_Task directions_
Repeat the data below in full. Pictures must not be part of the copy.

_Data supplied_
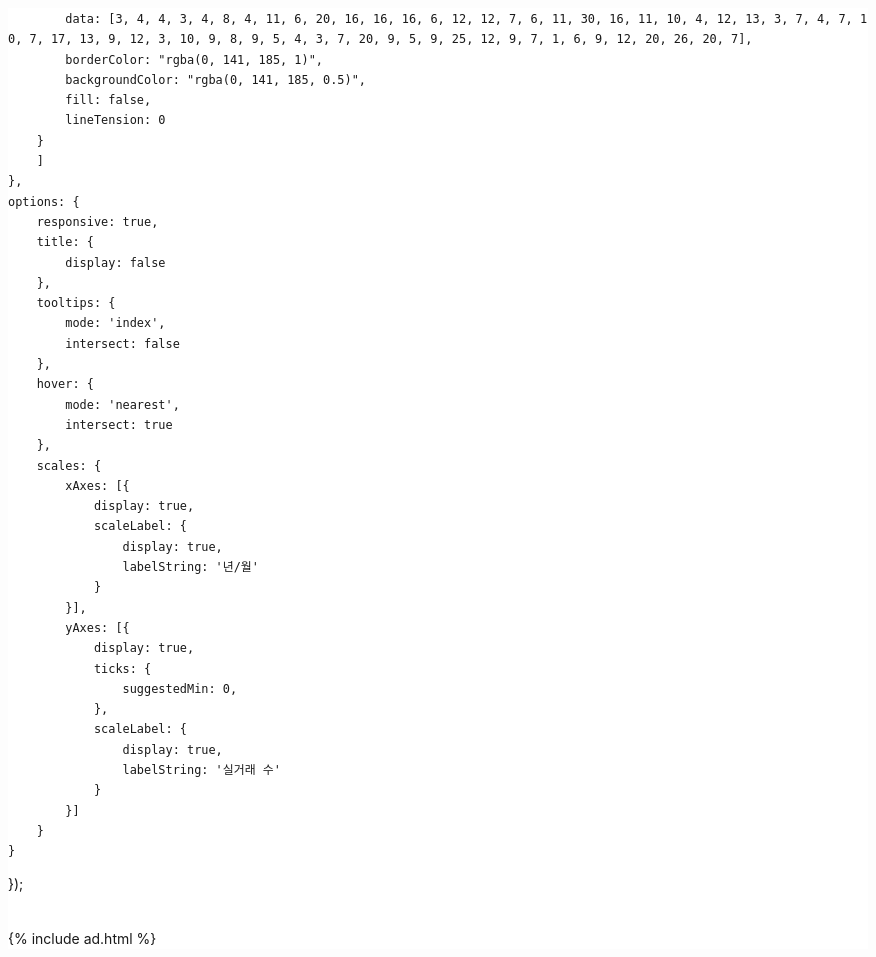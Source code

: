             data: [3, 4, 4, 3, 4, 8, 4, 11, 6, 20, 16, 16, 16, 6, 12, 12, 7, 6, 11, 30, 16, 11, 10, 4, 12, 13, 3, 7, 4, 7, 10, 7, 17, 13, 9, 12, 3, 10, 9, 8, 9, 5, 4, 3, 7, 20, 9, 5, 9, 25, 12, 9, 7, 1, 6, 9, 12, 20, 26, 20, 7],
            borderColor: "rgba(0, 141, 185, 1)",
            backgroundColor: "rgba(0, 141, 185, 0.5)",
            fill: false,
            lineTension: 0
        }
        ]
    },
    options: {
        responsive: true,
        title: {
            display: false
        },
        tooltips: {
            mode: 'index',
            intersect: false
        },
        hover: {
            mode: 'nearest',
            intersect: true
        },
        scales: {
            xAxes: [{
                display: true,
                scaleLabel: {
                    display: true,
                    labelString: '년/월'
                }
            }],
            yAxes: [{
                display: true,
                ticks: {
                    suggestedMin: 0,
                },
                scaleLabel: {
                    display: true,
                    labelString: '실거래 수'
                }
            }]
        }
    }
});

</script>


<br>
{% include ad.html %}
<br>

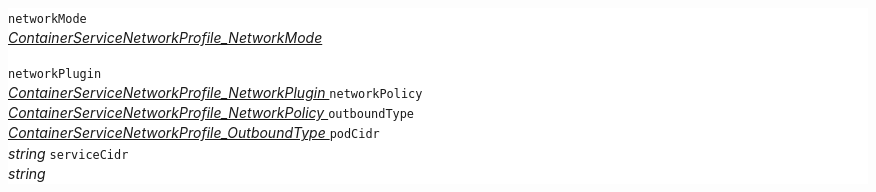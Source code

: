 <code>networkMode</code><br/>
<em>
<a href="#containerservice.azure.com/v1api20210501.ContainerServiceNetworkProfile_NetworkMode">
ContainerServiceNetworkProfile_NetworkMode
</a>
</em>
</td>
<td>
</td>
</tr>
<tr>
<td>
<code>networkPlugin</code><br/>
<em>
<a href="#containerservice.azure.com/v1api20210501.ContainerServiceNetworkProfile_NetworkPlugin">
ContainerServiceNetworkProfile_NetworkPlugin
</a>
</em>
</td>
<td>
</td>
</tr>
<tr>
<td>
<code>networkPolicy</code><br/>
<em>
<a href="#containerservice.azure.com/v1api20210501.ContainerServiceNetworkProfile_NetworkPolicy">
ContainerServiceNetworkProfile_NetworkPolicy
</a>
</em>
</td>
<td>
</td>
</tr>
<tr>
<td>
<code>outboundType</code><br/>
<em>
<a href="#containerservice.azure.com/v1api20210501.ContainerServiceNetworkProfile_OutboundType">
ContainerServiceNetworkProfile_OutboundType
</a>
</em>
</td>
<td>
</td>
</tr>
<tr>
<td>
<code>podCidr</code><br/>
<em>
string
</em>
</td>
<td>
</td>
</tr>
<tr>
<td>
<code>serviceCidr</code><br/>
<em>
string
</em>
</td>
<td>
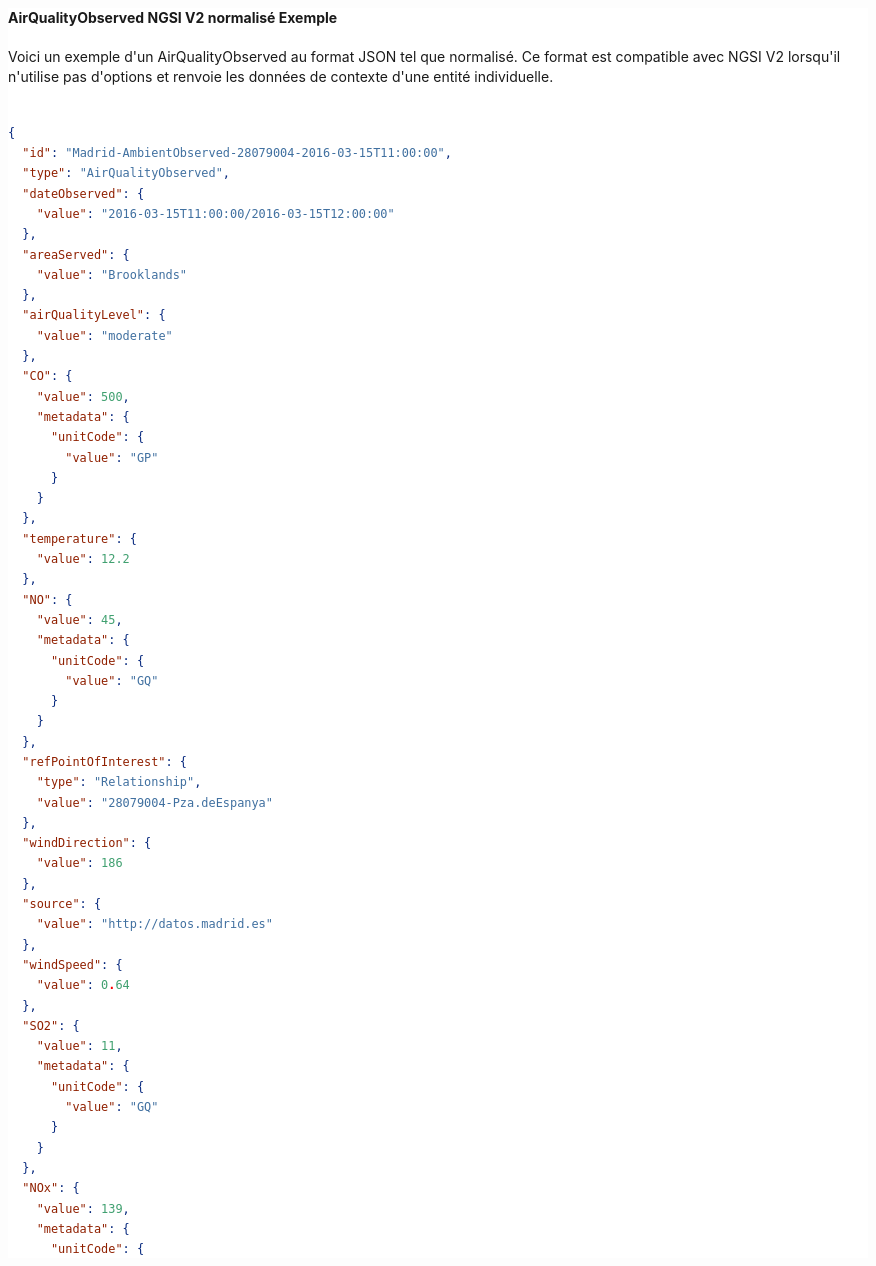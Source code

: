#### AirQualityObserved NGSI V2 normalisé Exemple  

Voici un exemple d'un AirQualityObserved au format JSON tel que normalisé. Ce format est compatible avec NGSI V2 lorsqu'il n'utilise pas d'options et renvoie les données de contexte d'une entité individuelle.  

```json  

{  
  "id": "Madrid-AmbientObserved-28079004-2016-03-15T11:00:00",  
  "type": "AirQualityObserved",  
  "dateObserved": {  
    "value": "2016-03-15T11:00:00/2016-03-15T12:00:00"  
  },  
  "areaServed": {  
    "value": "Brooklands"  
  },  
  "airQualityLevel": {  
    "value": "moderate"  
  },  
  "CO": {  
    "value": 500,  
    "metadata": {  
      "unitCode": {  
        "value": "GP"  
      }  
    }  
  },  
  "temperature": {  
    "value": 12.2  
  },  
  "NO": {  
    "value": 45,  
    "metadata": {  
      "unitCode": {  
        "value": "GQ"  
      }  
    }  
  },  
  "refPointOfInterest": {  
    "type": "Relationship",  
    "value": "28079004-Pza.deEspanya"  
  },  
  "windDirection": {  
    "value": 186  
  },  
  "source": {  
    "value": "http://datos.madrid.es"  
  },  
  "windSpeed": {  
    "value": 0.64  
  },  
  "SO2": {  
    "value": 11,  
    "metadata": {  
      "unitCode": {  
        "value": "GQ"  
      }  
    }  
  },  
  "NOx": {  
    "value": 139,  
    "metadata": {  
      "unitCode": {  
```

_Solution to the exercise_
Source code

:             data: [3, 4, 4, 3, 4, 8, 4, 11, 6, 20, 16, 16, 16, 6, 12, 12, 7, 6, 11, 30, 16, 11, 10, 4, 12, 13, 3, 7, 4, 7, 10, 7, 17, 13, 9, 12, 3, 10, 9, 8, 9, 5, 4, 3, 7, 20, 9, 5, 9, 25, 12, 9, 7, 1, 6, 9, 12, 20, 26, 20, 7],
            borderColor: "rgba(0, 141, 185, 1)",
            backgroundColor: "rgba(0, 141, 185, 0.5)",
            fill: false,
            lineTension: 0
        }
        ]
    },
    options: {
        responsive: true,
        title: {
            display: false
        },
        tooltips: {
            mode: 'index',
            intersect: false
        },
        hover: {
            mode: 'nearest',
            intersect: true
        },
        scales: {
            xAxes: [{
                display: true,
                scaleLabel: {
                    display: true,
                    labelString: '년/월'
                }
            }],
            yAxes: [{
                display: true,
                ticks: {
                    suggestedMin: 0,
                },
                scaleLabel: {
                    display: true,
                    labelString: '실거래 수'
                }
            }]
        }
    }
});

</script>


<br>
{% include ad.html %}
<br>

Source code

: <code>networkMode</code><br/>
<em>
<a href="#containerservice.azure.com/v1api20210501.ContainerServiceNetworkProfile_NetworkMode">
ContainerServiceNetworkProfile_NetworkMode
</a>
</em>
</td>
<td>
</td>
</tr>
<tr>
<td>
<code>networkPlugin</code><br/>
<em>
<a href="#containerservice.azure.com/v1api20210501.ContainerServiceNetworkProfile_NetworkPlugin">
ContainerServiceNetworkProfile_NetworkPlugin
</a>
</em>
</td>
<td>
</td>
</tr>
<tr>
<td>
<code>networkPolicy</code><br/>
<em>
<a href="#containerservice.azure.com/v1api20210501.ContainerServiceNetworkProfile_NetworkPolicy">
ContainerServiceNetworkProfile_NetworkPolicy
</a>
</em>
</td>
<td>
</td>
</tr>
<tr>
<td>
<code>outboundType</code><br/>
<em>
<a href="#containerservice.azure.com/v1api20210501.ContainerServiceNetworkProfile_OutboundType">
ContainerServiceNetworkProfile_OutboundType
</a>
</em>
</td>
<td>
</td>
</tr>
<tr>
<td>
<code>podCidr</code><br/>
<em>
string
</em>
</td>
<td>
</td>
</tr>
<tr>
<td>
<code>serviceCidr</code><br/>
<em>
string
</em>
</td>
<td>
Source code

:#### AirQualityObserved NGSI V2 normalisé Exemple  

Voici un exemple d'un AirQualityObserved au format JSON tel que normalisé. Ce format est compatible avec NGSI V2 lorsqu'il n'utilise pas d'options et renvoie les données de contexte d'une entité individuelle.  

```json  

{  
  "id": "Madrid-AmbientObserved-28079004-2016-03-15T11:00:00",  
  "type": "AirQualityObserved",  
  "dateObserved": {  
    "value": "2016-03-15T11:00:00/2016-03-15T12:00:00"  
  },  
  "areaServed": {  
    "value": "Brooklands"  
  },  
  "airQualityLevel": {  
    "value": "moderate"  
  },  
  "CO": {  
    "value": 500,  
    "metadata": {  
      "unitCode": {  
        "value": "GP"  
      }  
    }  
  },  
  "temperature": {  
    "value": 12.2  
  },  
  "NO": {  
    "value": 45,  
    "metadata": {  
      "unitCode": {  
        "value": "GQ"  
      }  
    }  
  },  
  "refPointOfInterest": {  
    "type": "Relationship",  
    "value": "28079004-Pza.deEspanya"  
  },  
  "windDirection": {  
    "value": 186  
  },  
  "source": {  
    "value": "http://datos.madrid.es"  
  },  
  "windSpeed": {  
    "value": 0.64  
  },  
  "SO2": {  
    "value": 11,  
    "metadata": {  
      "unitCode": {  
        "value": "GQ"  
      }  
    }  
  },  
  "NOx": {  
    "value": 139,  
    "metadata": {  
      "unitCode": {  
```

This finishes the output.